The magistrate will order the respondent to go to an eligibility assessment interview with a family violence respondent practitioner.
The court will give the respondent a Notice to Respondent to Attend Eligibility Assessment that will tell the respondent
· when and where to attend the interview, and
· when to return to court for the magistrate’s decision.
The respondent must go to the interview. The police can charge the respondent with an offence if they do not attend.
The eligibility assessment interview can be online or in-person. It will usually take place on the same day that the magistrate makes the order.
At the interview, the family violence practitioner will ask the respondent personal questions to check if they are suitable for counselling. After the interview, the practitioner will give a report to the magistrate that will say whether the respondent is eligible for counselling.
The court will also give the respondent a copy of the report.
Making a counselling order
After the eligibility assessment interview, the respondent will return to the courtroom for the magistrate’s decision.

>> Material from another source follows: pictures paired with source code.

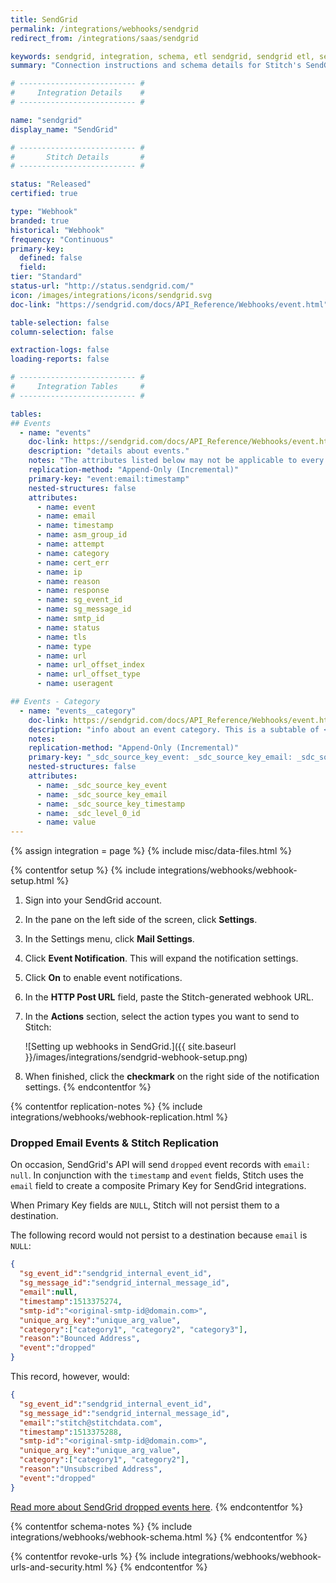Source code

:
```yaml
---
title: SendGrid
permalink: /integrations/webhooks/sendgrid
redirect_from: /integrations/saas/sendgrid

keywords: sendgrid, integration, schema, etl sendgrid, sendgrid etl, sendgrid schema
summary: "Connection instructions and schema details for Stitch's SendGrid integration."

# -------------------------- #
#     Integration Details    #
# -------------------------- #

name: "sendgrid"
display_name: "SendGrid"

# -------------------------- #
#       Stitch Details       #
# -------------------------- #

status: "Released"
certified: true

type: "Webhook"
branded: true
historical: "Webhook"
frequency: "Continuous"
primary-key:
  defined: false
  field: 
tier: "Standard"
status-url: "http://status.sendgrid.com/"
icon: /images/integrations/icons/sendgrid.svg
doc-link: "https://sendgrid.com/docs/API_Reference/Webhooks/event.html"

table-selection: false
column-selection: false

extraction-logs: false
loading-reports: false

# -------------------------- #
#     Integration Tables     #
# -------------------------- #

tables:
## Events
  - name: "events"
    doc-link: https://sendgrid.com/docs/API_Reference/Webhooks/event.html#-Event-Types
    description: "details about events."
    notes: "The attributes listed below may not be applicable to every single event type - because of this, you may see some rows that have <code>NULL</code> values."
    replication-method: "Append-Only (Incremental)"
    primary-key: "event:email:timestamp"
    nested-structures: false
    attributes:
      - name: event
      - name: email
      - name: timestamp
      - name: asm_group_id
      - name: attempt
      - name: category
      - name: cert_err
      - name: ip
      - name: reason
      - name: response
      - name: sg_event_id
      - name: sg_message_id
      - name: smtp_id
      - name: status
      - name: tls
      - name: type
      - name: url
      - name: url_offset_index
      - name: url_offset_type
      - name: useragent

## Events - Category
  - name: "events__category"
    doc-link: https://sendgrid.com/docs/API_Reference/Webhooks/event.html#-Event-Types
    description: "info about an event category. This is a subtable of <code>events</code>."
    notes: 
    replication-method: "Append-Only (Incremental)"
    primary-key: "_sdc_source_key_event: _sdc_source_key_email: _sdc_source_key_timestamp: _sdc_level_0_id"
    nested-structures: false
    attributes:
      - name: _sdc_source_key_event
      - name: _sdc_source_key_email
      - name: _sdc_source_key_timestamp
      - name: _sdc_level_0_id
      - name: value
---
```

{% assign integration = page %}
{% include misc/data-files.html %}

{% contentfor setup %}
{% include integrations/webhooks/webhook-setup.html %}

1. Sign into your SendGrid account.
2. In the pane on the left side of the screen, click **Settings**.
3. In the Settings menu, click **Mail Settings**.
4. Click **Event Notification**. This will expand the notification settings.
5. Click **On** to enable event notifications.
6. In the **HTTP Post URL** field, paste the Stitch-generated webhook URL.
7. In the **Actions** section, select the action types you want to send to Stitch:

   ![Setting up webhooks in SendGrid.]({{ site.baseurl }}/images/integrations/sendgrid-webhook-setup.png)

8. When finished, click the **checkmark** on the right side of the notification settings.
{% endcontentfor %}


{% contentfor replication-notes %}
{% include integrations/webhooks/webhook-replication.html %}

### Dropped Email Events & Stitch Replication

On occasion, SendGrid's API will send `dropped` event records with `email: null`. In conjunction with the `timestamp` and `event` fields, Stitch uses the `email` field to create a composite Primary Key for SendGrid integrations. 

When Primary Key fields are `NULL`, Stitch will not persist them to a destination.

The following record would not persist to a destination because `email` is `NULL`:

```json
{
  "sg_event_id":"sendgrid_internal_event_id",
  "sg_message_id":"sendgrid_internal_message_id",
  "email":null,
  "timestamp":1513375274,
  "smtp-id":"<original-smtp-id@domain.com>",
  "unique_arg_key":"unique_arg_value",
  "category":["category1", "category2", "category3"],
  "reason":"Bounced Address",
  "event":"dropped"
}
```

This record, however, would:

```json
{
  "sg_event_id":"sendgrid_internal_event_id",
  "sg_message_id":"sendgrid_internal_message_id",
  "email":"stitch@stitchdata.com",
  "timestamp":1513375288,
  "smtp-id":"<original-smtp-id@domain.com>",
  "unique_arg_key":"unique_arg_value",
  "category":["category1", "category2"],
  "reason":"Unsubscribed Address",
  "event":"dropped"
}
```

[Read more about SendGrid dropped events here](https://sendgrid.com/docs/Classroom/Deliver/Undeliverable_Email/my_emails_are_being_dropped.html).
{% endcontentfor %}



{% contentfor schema-notes %}
{% include integrations/webhooks/webhook-schema.html %}
{% endcontentfor %}



{% contentfor revoke-urls %}
{% include integrations/webhooks/webhook-urls-and-security.html %}
{% endcontentfor %}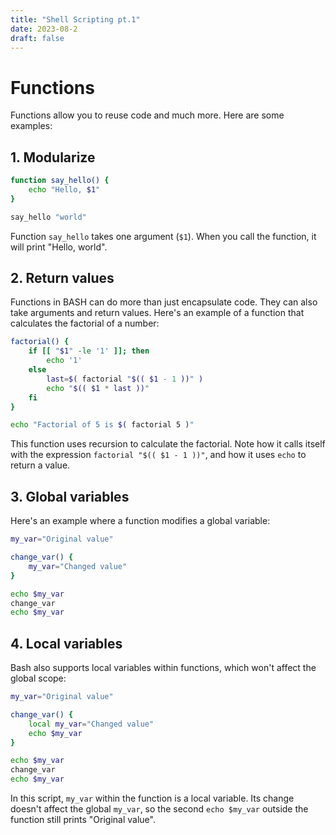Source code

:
 ```yaml
---
title: "Shell Scripting pt.1"
date: 2023-08-2
draft: false
---
```

# Functions

Functions allow you to reuse code and much more. Here are some examples:

## 1. Modularize 

```bash
function say_hello() {
    echo "Hello, $1"
}

say_hello "world"
```

Function `say_hello` takes one argument (`$1`). When you call the function, it will print "Hello, world".


## 2. Return values

Functions in BASH can do more than just encapsulate code. They can also take arguments and return values. Here's an example of a function that calculates the factorial of a number:

   ```bash
   factorial() {
       if [[ "$1" -le '1' ]]; then
           echo '1'
       else
           last=$( factorial "$(( $1 - 1 ))" )
           echo "$(( $1 * last ))"
       fi
   }

   echo "Factorial of 5 is $( factorial 5 )"
   ```

This function uses recursion to calculate the factorial. Note how it calls itself with the expression `factorial "$(( $1 - 1 ))"`, and how it uses `echo` to return a value.


## 3. Global variables


Here's an example where a function modifies a global variable:

   ```bash
   my_var="Original value"

   change_var() {
       my_var="Changed value"
   }

   echo $my_var
   change_var
   echo $my_var
   ```


## 4. Local variables

Bash also supports local variables within functions, which won't affect the 
global scope:

   ```bash
   my_var="Original value"

   change_var() {
       local my_var="Changed value"
       echo $my_var
   }

   echo $my_var
   change_var
   echo $my_var
   ```

In this script, `my_var` within the function is a local variable. Its change doesn't affect the global `my_var`, so the second `echo $my_var` outside the function still prints "Original value".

If the respondent is eligible for counselling, the magistrate will make a counselling order.
· why the magistrate has ordered counselling, and
· what they must do next.
The magistrate can still make a counselling order if the respondent does not return to the courtroom.
Obeying the counselling order
The respondent must do what it says in the Notice to Respondent to Attend Counselling.
This includes attending all counselling sessions
· included on the notice and
· scheduled by the counselling provider.
The police can charge the respondent with a criminal offence if they do not attend counselling.
Go to the intervention order breaches page for more information on penalties.
Support for respondents during counselling
Counselling is an opportunity for a respondent to make positive, lasting changes to their behaviour. The counselling provider and the court’s family violence respondent practitioner can support the respondent while they complete counselling and help them comply with the counselling order.
Changing a counselling order
The respondent can ask the court to change a counselling order (vary) or cancel a counselling order (revoke) if:
· their personal situation has changed, and
· those changes mean they cannot complete counselling.
A magistrate can vary or revoke a counselling order in limited circumstances. The court recommends that a respondent talks to the counselling provider about changing a counselling order.